AN-010: comparator contamination, route-classification false positives, FE-selection on identifying subset, renormalization-as-design-lever (partially).
AN-011: FE-structure permutation chance, single-firm dominance, single-state dominance.
AN-012: thin-cluster CRVE under-coverage, sample-size weighting effect, week-window brittleness.
AN-013: Channel B per-row fabrication.
AN-014: K2 "sponsors list fewer candidates" mechanism.
AN-015: differential LLM extraction quality.

Open: per-firm within-pollster β (this AN's test was underpowered); hand-validation of LLM extractions (manual queue); TWFE permutation / wild-cluster bootstrap completeness items.

Follow-ups

Within-firm β on customer-mix-sorting set (extension, highest paper-value). AN-015 test 4 was underpowered because top-5 firms by row count are media-pollster firms with ≤ 3 sponsored polls each. Refit on the firms with ≥ 5 self-sponsored polls (the AN-007 set, 11 institutes) — within each of those, does β survive? PDF style is held strictly fixed within firm. Suggested script: drop-in extension to AN-015, or new source/analysis/an-NNN-within-firm-beta.py.
n_named control interpretation (puzzle).

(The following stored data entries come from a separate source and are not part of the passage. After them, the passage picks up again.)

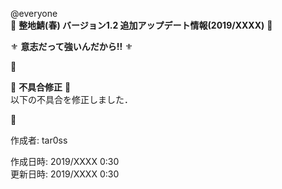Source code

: @everyone   
:cherry_blossom:  **__整地鯖(春) バージョン1.2 追加アップデート情報(2019/XXXX)__** :cherry_blossom:  


:fleur_de_lis: **__意志だって強いんだから!!__** :fleur_de_lis:   

:diamond_shape_with_a_dot_inside:    



:bow: **__不具合修正__** :bow:   
以下の不具合を修正しました．  

:diamond_shape_with_a_dot_inside:   



作成者: tar0ss  

作成日時: 2019/XXXX 0:30  
更新日時: 2019/XXXX 0:30  
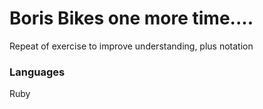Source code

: # Boris Bikes one more time....

Repeat of exercise to improve understanding, plus notation

### Languages
Ruby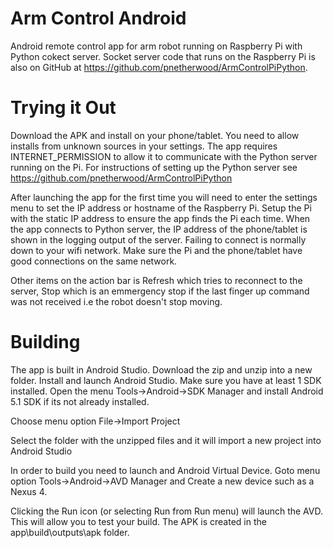 # Arm Control Android
Android remote control app for arm robot running on Raspberry Pi with Python cokect server. Socket server code that runs on the Raspberry Pi is also on GitHub at https://github.com/pnetherwood/ArmControlPiPython.

Trying it Out
=============

Download the APK and install on your phone/tablet. You need to allow installs from unknown sources in your settings. The app requires INTERNET_PERMISSION to allow it to communicate with the Python server running on the Pi.
For instructions of setting up the Python server see https://github.com/pnetherwood/ArmControlPiPython

After launching the app for the first time you will need to enter the settings menu to set the IP address or hostname of the Raspberry Pi. Setup the Pi with the static IP address to ensure the app finds the Pi each time. When the app connects to Python server, the IP address of the phone/tablet is shown in the logging output of the server. Failing to connect is normally down to your wifi network. Make sure the Pi and the phone/tablet have good connections on the same network.

Other items on the action bar is Refresh which tries to reconnect to the server, Stop which is an emmergency stop if the last finger up command was not received i.e the robot doesn't stop moving.

Building
========

The app is built in Android Studio. Download the zip and unzip into a new folder.
Install and launch Android Studio. Make sure you have at least 1 SDK installed. Open the menu Tools->Android->SDK Manager and install Android 5.1 SDK if its not already installed.

Choose menu option File->Import Project

Select the folder with the unzipped files and it will import a new project into Android Studio

In order to build you need to launch and Android Virtual Device. Goto menu option Tools->Android->AVD Manager and Create a new device such as a Nexus 4.

Clicking the Run icon (or selecting Run from Run menu) will launch the AVD. This will allow you to test your build. The APK is created in the app\build\outputs\apk folder.

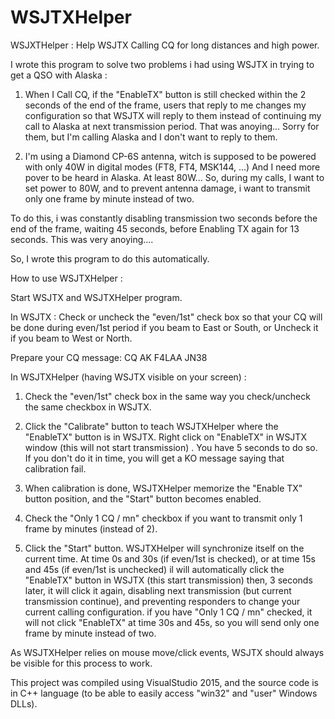 # WSJTXHelper
WSJXTHelper : Help WSJTX Calling CQ for long distances and high power.

I wrote this program to solve two problems i had using WSJTX in trying to get a QSO with Alaska :

1) When I Call CQ, if the "EnableTX" button is still checked within the 2 seconds of the end of the frame, 
   users that reply to me changes my configuration so that WSJTX will reply to them instead of continuing 
   my call to Alaska at next transmission period. 
   That was anoying... 
   Sorry for them, but I'm calling Alaska and I don't want to reply to them.

2) I'm using a Diamond CP-6S antenna, witch is supposed to be powered with only 40W in digital modes (FT8, FT4, MSK144, ...)
   And I need more pover to be heard in Alaska. At least 80W...
   So, during my calls, I want to set power to 80W, and to prevent antenna damage, 
   i want to transmit only one frame by minute instead of two. 

To do this, i was constantly disabling transmission two seconds before the end of the frame, 
waiting 45 seconds, before Enabling TX again for 13 seconds. This was very anoying....

So, I wrote this program to do this automatically.

How to use WSJTXHelper :

Start WSJTX and WSJTXHelper program.

In WSJTX :
  Check or uncheck the "even/1st" check box so that your CQ will be done during even/1st period if you beam to East or South,
  or Uncheck it if you beam to West or North.

  Prepare your CQ message: 
    CQ AK F4LAA JN38

In WSJTXHelper (having WSJTX visible on your screen) :

  1) Check the "even/1st" check box in the same way you check/uncheck the same checkbox in WSJTX.

  2) Click the "Calibrate" button to teach WSJTXHelper where the "EnableTX" button is in WSJTX.
     Right click on "EnableTX" in WSJTX window (this will not start transmission) .
     You have 5 seconds to do so.
     If you don't do it in time, you will get a KO message saying that calibration fail.

  3) When calibration is done, WSJTXHelper memorize the "Enable TX" button position, 
     and the "Start" button becomes enabled.

  4) Check the "Only 1 CQ / mn" checkbox if you want to transmit only 1 frame by minutes (instead of 2).

  5) Click the "Start" button.
     WSJTXHelper will synchronize itself on the current time.
     At time 0s and 30s (if even/1st is checked), or at time 15s and 45s (if even/1st is unchecked)
     il will automatically click the "EnableTX" button in WSJTX (this start transmission)
     then, 3 seconds later, it will click it again, disabling next transmission (but current transmission continue), 
     and preventing responders to change your current calling configuration.
     if you have "Only 1 CQ / mn" checked, it will not click "EnableTX" at time 30s and 45s, 
     so you will send only one frame by minute instead of two.

As WSJTXHelper relies on mouse move/click events, WSJTX should always be visible for this process to work.

This project was compiled using VisualStudio 2015, 
and the source code is in C++ language (to be able to easily access "win32" and "user" Windows DLLs).


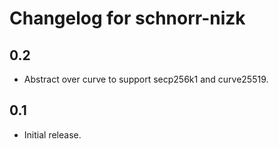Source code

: # Changelog for schnorr-nizk

## 0.2

* Abstract over curve to support secp256k1 and curve25519.

## 0.1

* Initial release.
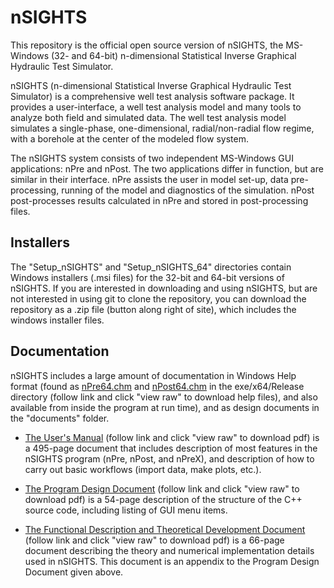 nSIGHTS
=======

This repository is the official open source version of nSIGHTS, the MS-Windows (32- and 64-bit) n-dimensional Statistical Inverse Graphical Hydraulic Test Simulator.

nSIGHTS (n-dimensional Statistical Inverse Graphical Hydraulic Test Simulator) is a comprehensive well test analysis software package. It provides a user-interface, a well test analysis model and many tools to analyze both field and simulated data. The well test analysis model simulates a single-phase, one-dimensional, radial/non-radial flow regime, with a borehole at the center of the modeled flow system. 

The nSIGHTS system consists of two independent MS-Windows GUI applications: nPre and nPost. The two applications differ in function, but are similar in their interface. nPre assists the user in model set-up, data pre-processing, running of the model and diagnostics of the simulation. nPost post-processes results calculated in nPre and stored in post-processing files.

Installers
----------

The "Setup_nSIGHTS" and "Setup_nSIGHTS_64" directories contain Windows installers (.msi files) for the 32-bit and 64-bit versions of nSIGHTS.  If you are interested in downloading and using nSIGHTS, but are not interested in using git to clone the repository, you can download the repository as a .zip file (button along right of site), which includes the windows installer files.

Documentation
-------------

nSIGHTS includes a large amount of documentation in Windows Help format (found as [nPre64.chm](exe/x64/Release/nPre64.chm) and [nPost64.chm](exe/x64/Release/nPost64.chm) in the exe/x64/Release directory (follow link and click "view raw" to download help files), and also available from inside the program at run time), and as design documents in the "documents" folder. 

- [The User's Manual](documents/nSIGHTS_Users_Manual_V2.41a.pdf) (follow link and click "view raw" to download pdf) is a 495-page document that includes description of most features in the nSIGHTS program (nPre, nPost, and nPreX), and  description of how to carry out basic workflows (import data, make plots, etc.).

- [The Program Design Document](documents/nSIGHTS_Program_Design_V2.41a.pdf) (follow link and click "view raw" to download pdf) is a 54-page description of the structure of the C++ source code, including listing of GUI menu items.

- [The Functional Description and Theoretical Development Document](documents/nSIGHTS_Program_Design_V2.41a_AppendixA_Theory.pdf) (follow link and click "view raw" to download pdf) is a 66-page document describing the theory and numerical implementation details used in nSIGHTS.  This document is an appendix to the Program Design Document given above. 
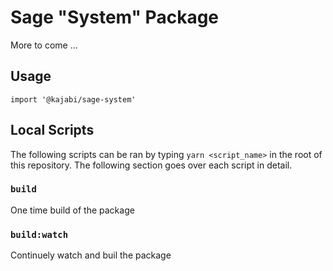 # Sage "System" Package

More to come ...

## Usage

`import '@kajabi/sage-system'`

## Local Scripts

The following scripts can be ran by typing `yarn <script_name>` in the root of this repository. The following section goes over each script in detail.

### `build`

One time build of the package

### `build:watch`

Continuely watch and buil the package
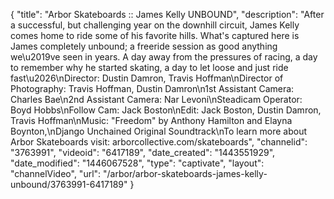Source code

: {
    "title": "Arbor Skateboards :: James Kelly UNBOUND",
    "description": "After a successful, but challenging year on the downhill circuit, James Kelly comes home to ride some of his favorite hills. What's captured here is James completely unbound; a freeride session as good anything we\u2019ve seen in years. A day away from the pressures of racing, a day to remember why he started skating, a day to let loose and just ride fast\u2026\nDirector: Dustin Damron, Travis Hoffman\nDirector of Photography: Travis Hoffman, Dustin Damron\n1st Assistant Camera: Charles Bae\n2nd Assistant Camera: Nar Levoni\nSteadicam Operator: Boyd Hobbs\nFollow Cam: Jack Boston\nEdit: Jack Boston, Dustin Damron, Travis Hoffman\nMusic: \"Freedom\" by Anthony Hamilton and Elayna Boynton,\nDjango Unchained Original Soundtrack\nTo learn more about Arbor Skateboards visit: arborcollective.com\/skateboards",
    "channelid": "3763991",
    "videoid": "6417189",
    "date_created": "1443551929",
    "date_modified": "1446067528",
    "type": "captivate",
    "layout": "channelVideo",
    "url": "\/arbor\/arbor-skateboards-james-kelly-unbound\/3763991-6417189"
}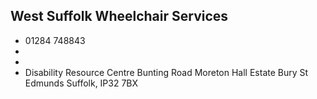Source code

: 
## West Suffolk Wheelchair Services

- <i class="fa fa-phone"></i> 01284 748843
- <i class="fa fa-envelope"></i> <a href="mailto:"></a>
- <i class="fa fa-home"></i> []()
- <i class="fa fa-building"></i> Disability Resource Centre Bunting Road Moreton Hall Estate  Bury St Edmunds Suffolk, IP32 7BX
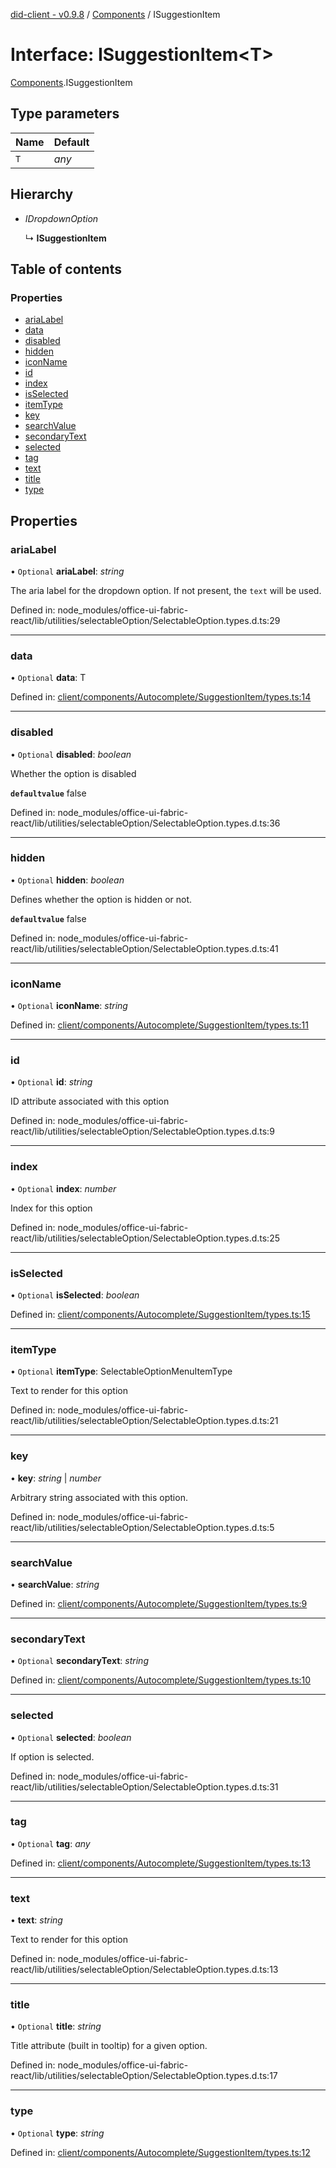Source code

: [did-client - v0.9.8](../README.md) / [Components](../modules/components.md) / ISuggestionItem

# Interface: ISuggestionItem<T\>

[Components](../modules/components.md).ISuggestionItem

## Type parameters

Name | Default |
:------ | :------ |
`T` | *any* |

## Hierarchy

* *IDropdownOption*

  ↳ **ISuggestionItem**

## Table of contents

### Properties

- [ariaLabel](components.isuggestionitem.md#arialabel)
- [data](components.isuggestionitem.md#data)
- [disabled](components.isuggestionitem.md#disabled)
- [hidden](components.isuggestionitem.md#hidden)
- [iconName](components.isuggestionitem.md#iconname)
- [id](components.isuggestionitem.md#id)
- [index](components.isuggestionitem.md#index)
- [isSelected](components.isuggestionitem.md#isselected)
- [itemType](components.isuggestionitem.md#itemtype)
- [key](components.isuggestionitem.md#key)
- [searchValue](components.isuggestionitem.md#searchvalue)
- [secondaryText](components.isuggestionitem.md#secondarytext)
- [selected](components.isuggestionitem.md#selected)
- [tag](components.isuggestionitem.md#tag)
- [text](components.isuggestionitem.md#text)
- [title](components.isuggestionitem.md#title)
- [type](components.isuggestionitem.md#type)

## Properties

### ariaLabel

• `Optional` **ariaLabel**: *string*

The aria label for the dropdown option. If not present, the `text` will be used.

Defined in: node_modules/office-ui-fabric-react/lib/utilities/selectableOption/SelectableOption.types.d.ts:29

___

### data

• `Optional` **data**: T

Defined in: [client/components/Autocomplete/SuggestionItem/types.ts:14](https://github.com/Puzzlepart/did/blob/dev/client/components/Autocomplete/SuggestionItem/types.ts#L14)

___

### disabled

• `Optional` **disabled**: *boolean*

Whether the option is disabled

**`defaultvalue`** false

Defined in: node_modules/office-ui-fabric-react/lib/utilities/selectableOption/SelectableOption.types.d.ts:36

___

### hidden

• `Optional` **hidden**: *boolean*

Defines whether the option is hidden or not.

**`defaultvalue`** false

Defined in: node_modules/office-ui-fabric-react/lib/utilities/selectableOption/SelectableOption.types.d.ts:41

___

### iconName

• `Optional` **iconName**: *string*

Defined in: [client/components/Autocomplete/SuggestionItem/types.ts:11](https://github.com/Puzzlepart/did/blob/dev/client/components/Autocomplete/SuggestionItem/types.ts#L11)

___

### id

• `Optional` **id**: *string*

ID attribute associated with this option

Defined in: node_modules/office-ui-fabric-react/lib/utilities/selectableOption/SelectableOption.types.d.ts:9

___

### index

• `Optional` **index**: *number*

Index for this option

Defined in: node_modules/office-ui-fabric-react/lib/utilities/selectableOption/SelectableOption.types.d.ts:25

___

### isSelected

• `Optional` **isSelected**: *boolean*

Defined in: [client/components/Autocomplete/SuggestionItem/types.ts:15](https://github.com/Puzzlepart/did/blob/dev/client/components/Autocomplete/SuggestionItem/types.ts#L15)

___

### itemType

• `Optional` **itemType**: SelectableOptionMenuItemType

Text to render for this option

Defined in: node_modules/office-ui-fabric-react/lib/utilities/selectableOption/SelectableOption.types.d.ts:21

___

### key

• **key**: *string* \| *number*

Arbitrary string associated with this option.

Defined in: node_modules/office-ui-fabric-react/lib/utilities/selectableOption/SelectableOption.types.d.ts:5

___

### searchValue

• **searchValue**: *string*

Defined in: [client/components/Autocomplete/SuggestionItem/types.ts:9](https://github.com/Puzzlepart/did/blob/dev/client/components/Autocomplete/SuggestionItem/types.ts#L9)

___

### secondaryText

• `Optional` **secondaryText**: *string*

Defined in: [client/components/Autocomplete/SuggestionItem/types.ts:10](https://github.com/Puzzlepart/did/blob/dev/client/components/Autocomplete/SuggestionItem/types.ts#L10)

___

### selected

• `Optional` **selected**: *boolean*

If option is selected.

Defined in: node_modules/office-ui-fabric-react/lib/utilities/selectableOption/SelectableOption.types.d.ts:31

___

### tag

• `Optional` **tag**: *any*

Defined in: [client/components/Autocomplete/SuggestionItem/types.ts:13](https://github.com/Puzzlepart/did/blob/dev/client/components/Autocomplete/SuggestionItem/types.ts#L13)

___

### text

• **text**: *string*

Text to render for this option

Defined in: node_modules/office-ui-fabric-react/lib/utilities/selectableOption/SelectableOption.types.d.ts:13

___

### title

• `Optional` **title**: *string*

Title attribute (built in tooltip) for a given option.

Defined in: node_modules/office-ui-fabric-react/lib/utilities/selectableOption/SelectableOption.types.d.ts:17

___

### type

• `Optional` **type**: *string*

Defined in: [client/components/Autocomplete/SuggestionItem/types.ts:12](https://github.com/Puzzlepart/did/blob/dev/client/components/Autocomplete/SuggestionItem/types.ts#L12)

Adding n_named to spec 2 drops β by 1.5 pp (from +8.00 to +6.47). The control is correlated with cycle stage and effective-race-size, both of which the within-candidate FE doesn't perfectly absorb. Worth a one-paragraph diagnostic: is the shrinkage because n_named is measuring race-competitiveness (and competitive races have larger sponsor effects, as AN-004 found), or because it's measuring something extraction-quality-related?
Hand-validation of LLM extractions (queued TODO, high-paper-value). The most direct test of the data-quality concern is to manually open ~50 sponsored + 50 independent relatório PDFs and compare LLM output against the source. The TODO is already in docs/todo.md § "Data-quality validation" — when run, AN-015 should be referenced as the indirect complement.